Turning SMART Goals Into SMARTER Goals
By Shannan Hearne, Summit Technologies Marketing Specialist
Management theorist and consultant, Peter F. Drucker (of Drucker-School of Management fame) used the acronym SMART to define and structure success metrics for setting goals.
Specific—You can define the goal in a clear and precise manner.
Measureable—You can assign a number or checkpoint to the goal.
Achievable—You can actually attain the goal.
Relevant—You can apply the goal to your work or your plan or your larger initiatives.
Time-bound—You can set a certain time period to achieve the goal.
Want to work smarter? I would propose that you rewrite your goals one more time with SMARTER goals instead of SMART goals. What do the last E and R stand for? Evaluator and reward. It is a good idea to have a team or individual who makes the judgment call that the goal is achieved rather than still a work in progress and for best possible team and organization buy-in don’t just show a percentage or number but show how it impacts the organization in the long run.
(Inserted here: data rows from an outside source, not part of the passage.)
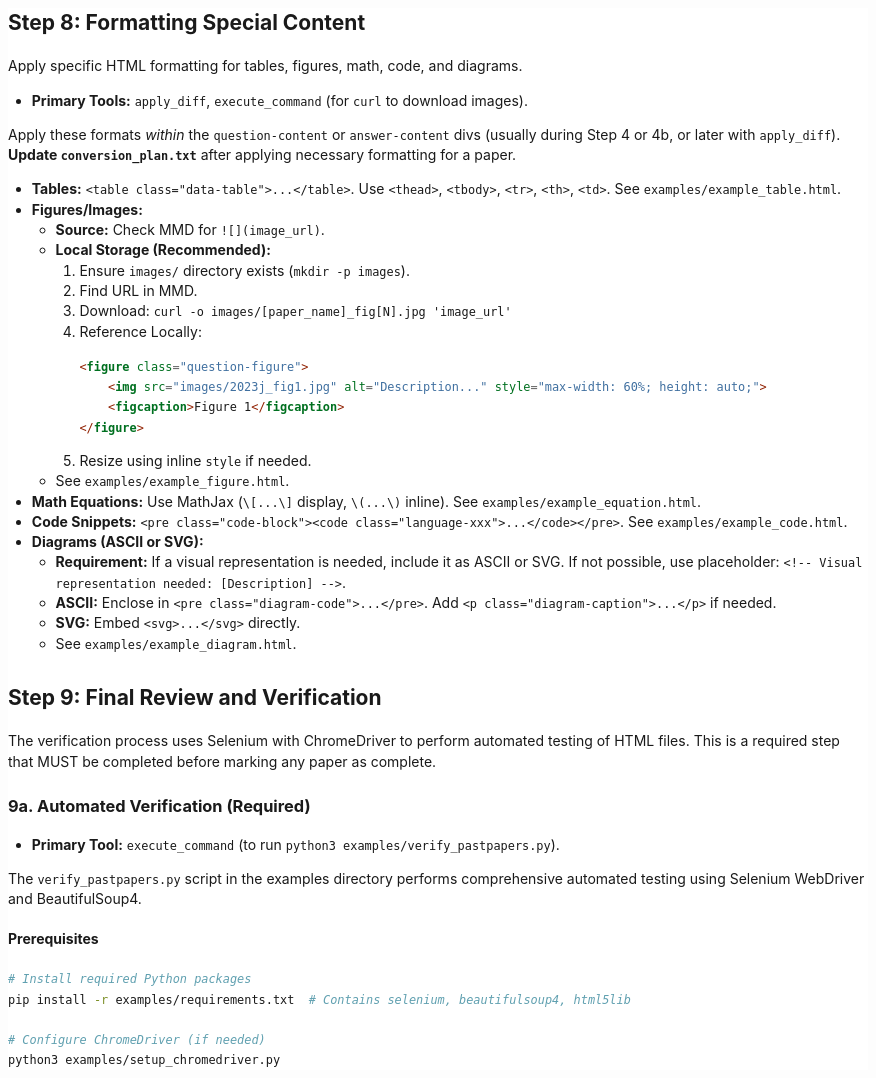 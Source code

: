 ## Step 8: Formatting Special Content

Apply specific HTML formatting for tables, figures, math, code, and diagrams.
*   **Primary Tools:** `apply_diff`, `execute_command` (for `curl` to download images).

Apply these formats *within* the `question-content` or `answer-content` divs (usually during Step 4 or 4b, or later with `apply_diff`). **Update `conversion_plan.txt`** after applying necessary formatting for a paper.

*   **Tables:** `<table class="data-table">...</table>`. Use `<thead>`, `<tbody>`, `<tr>`, `<th>`, `<td>`. See `examples/example_table.html`.
*   **Figures/Images:**
    *   **Source:** Check MMD for `![](image_url)`.
    *   **Local Storage (Recommended):**
        1.  Ensure `images/` directory exists (`mkdir -p images`).
        2.  Find URL in MMD.
        3.  Download: `curl -o images/[paper_name]_fig[N].jpg 'image_url'`
        4.  Reference Locally:
            ```html
            <figure class="question-figure">
                <img src="images/2023j_fig1.jpg" alt="Description..." style="max-width: 60%; height: auto;">
                <figcaption>Figure 1</figcaption>
            </figure>
            ```
        5.  Resize using inline `style` if needed.
    *   See `examples/example_figure.html`.
*   **Math Equations:** Use MathJax (`\[...\]` display, `\(...\)` inline). See `examples/example_equation.html`.
*   **Code Snippets:** `<pre class="code-block"><code class="language-xxx">...</code></pre>`. See `examples/example_code.html`.
*   **Diagrams (ASCII or SVG):**
    *   **Requirement:** If a visual representation is needed, include it as ASCII or SVG. If not possible, use placeholder: `<!-- Visual representation needed: [Description] -->`.
    *   **ASCII:** Enclose in `<pre class="diagram-code">...</pre>`. Add `<p class="diagram-caption">...</p>` if needed.
    *   **SVG:** Embed `<svg>...</svg>` directly.
    *   See `examples/example_diagram.html`.

## Step 9: Final Review and Verification

The verification process uses Selenium with ChromeDriver to perform automated testing of HTML files. This is a required step that MUST be completed before marking any paper as complete.

### 9a. Automated Verification (Required)
*   **Primary Tool:** `execute_command` (to run `python3 examples/verify_pastpapers.py`).

The `verify_pastpapers.py` script in the examples directory performs comprehensive automated testing using Selenium WebDriver and BeautifulSoup4.

#### Prerequisites
```bash
# Install required Python packages
pip install -r examples/requirements.txt  # Contains selenium, beautifulsoup4, html5lib

# Configure ChromeDriver (if needed)
python3 examples/setup_chromedriver.py
```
The evaluator may or may not be a member of the team who brings the goal to life. But the evaluator should be well versed enough in the goal and its implementation to identify whether it was completed successfully and met its measurable criteria.
The reward is an integral part of the evaluation and the drive behind the goal. What is the reward to the business or team or organization when the goal is completed?
SMARTER goals are a key to achieving success - in marketing, in digital transformation, and in life.